Preparation of Low Molecular Weight Heparin-Chitosan-Sodium Carboxymethyl Cellulose Microcapsules and Its Drug-Release Performances

采用乳化分散交联法,制备了低分子肝素-壳聚糖-羧甲纤维素钠微囊,考察了不同处方工艺对微囊释药性能的影响。按最佳工艺制得的微囊形态圆整,粒径2～7μm,包封率和载药量分别为92.3%和6.47%,微囊释药具pH依赖性。兔体内释药实验的结果表明,低分子肝素微囊较注射液缓释效果明显。

Low molecular weight heparin-chitosan-sodium carboxymethyl cellulose microcapsules were prepared by means of emulsion-dispersion cross-linking method. The influence factors of the different preparations on the drug-release performances of the microcapsules were investigated. The results showed that the microcapsules prepared by optimized conditions were smooth spherical with 2-7μm diameter.
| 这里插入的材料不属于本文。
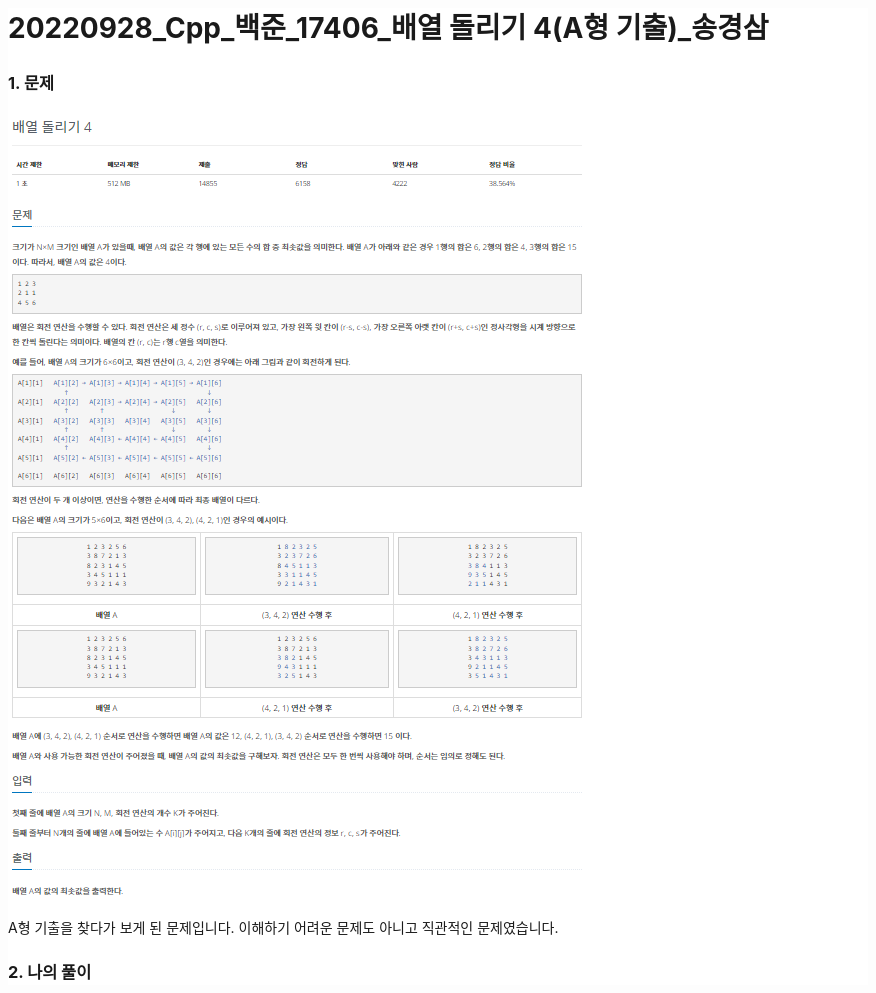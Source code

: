 # 20220928_Cpp_백준_17406_배열 돌리기 4(A형 기출)_송경삼

### 1. 문제

![](0928_Cpp_백준_17406_배열%20돌리기%204_assets/2022-09-28-22-33-14-image.png)

A형 기출을 찾다가 보게 된 문제입니다. 이해하기 어려운 문제도 아니고 직관적인 문제였습니다.



### 2. 나의 풀이
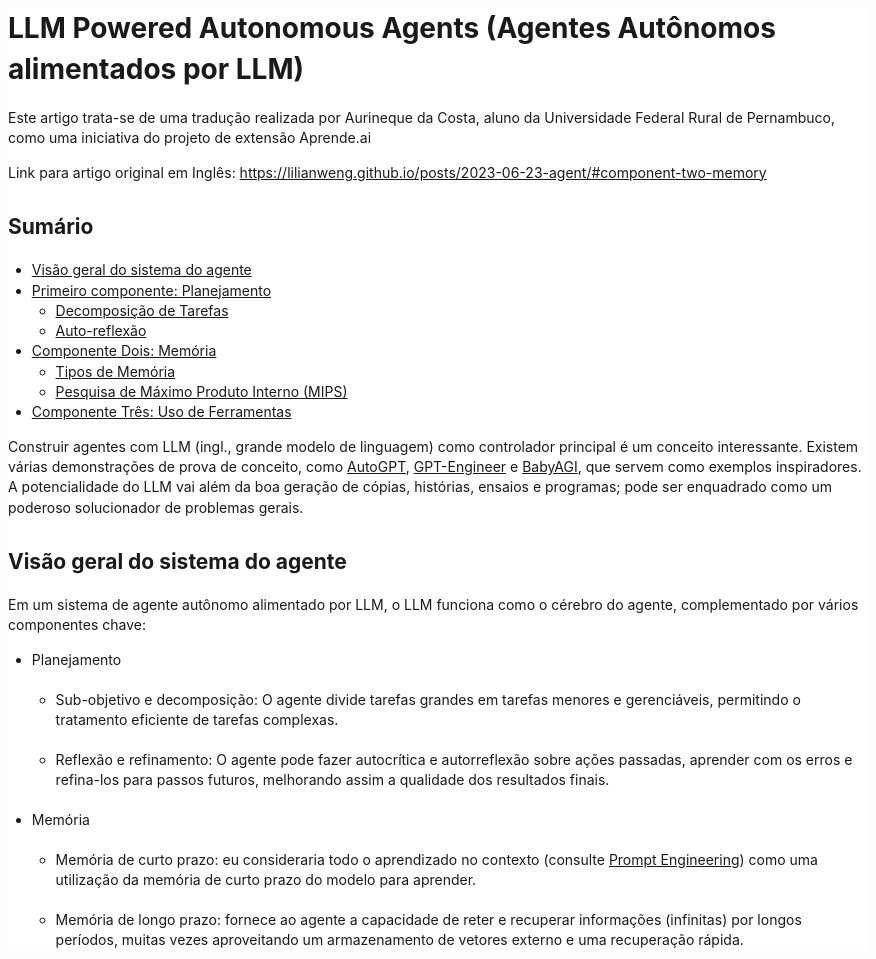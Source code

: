 # LLM Powered Autonomous Agents (Agentes Autônomos alimentados por LLM)

Este artigo trata-se de uma tradução realizada por Aurineque da Costa, aluno da Universidade Federal Rural de Pernambuco, como uma iniciativa do projeto de extensão Aprende.ai

Link para artigo original em Inglês: https://lilianweng.github.io/posts/2023-06-23-agent/#component-two-memory

## Sumário

- [Visão geral do sistema do agente](#visão-geral-do-sistema-do-agente)
- [Primeiro componente: Planejamento](#primeiro-componente-planejamento)
  - [Decomposição de Tarefas](#decomposição-de-tarefas)
  - [Auto-reflexão](#auto-reflexão)
- [Componente Dois: Memória](#componente-dois-memória)
  - [Tipos de Memória](#tipos-de-memória)
  - [Pesquisa de Máximo Produto Interno (MIPS)](#pesquisa-de-máximo-produto-interno-mips)
- [Componente Três: Uso de Ferramentas](#componente-três-uso-de-ferramentas)

Construir agentes com LLM (ingl., grande modelo de linguagem) como controlador principal é um conceito interessante. Existem várias demonstrações de prova de conceito, como [AutoGPT](https://github.com/Significant-Gravitas/Auto-GPT), [GPT-Engineer](https://github.com/AntonOsika/gpt-engineer) e [BabyAGI](https://github.com/yoheinakajima/babyagi), que servem como exemplos inspiradores. A potencialidade do LLM vai além da boa geração de cópias, histórias, ensaios e programas; pode ser enquadrado como um poderoso solucionador de problemas gerais.

## Visão geral do sistema do agente

Em um sistema de agente autônomo alimentado por LLM, o LLM funciona como o cérebro do agente, complementado por vários componentes chave: 

- Planejamento 
    ####
  - Sub-objetivo e decomposição: O agente divide tarefas grandes em tarefas menores e gerenciáveis, permitindo o tratamento eficiente de tarefas complexas. 
  ####
  - Reflexão e refinamento: O agente pode fazer autocrítica e autorreflexão sobre ações passadas, aprender com os erros e refina-los para passos futuros, melhorando assim a qualidade dos resultados finais. 
####
- Memória
    ####
   - Memória de curto prazo: eu consideraria todo o aprendizado no contexto (consulte [Prompt Engineering](https://lilianweng.github.io/posts/2023-03-15-prompt-engineering/)) como uma utilização da memória de curto prazo do modelo para aprender.
    ####
  - Memória de longo prazo: fornece ao agente a capacidade de reter e recuperar informações (infinitas) por longos períodos, muitas vezes aproveitando um armazenamento de vetores externo e uma recuperação rápida. 
####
Encapsulation efficiency and drug loading were 92.3% and 6.47%, respectively. The release rate of the microcapsules was dependent on pH value of the media. The result tested in rabbits indicated that the microcapsules had a significant sustained release effect compared with the injection.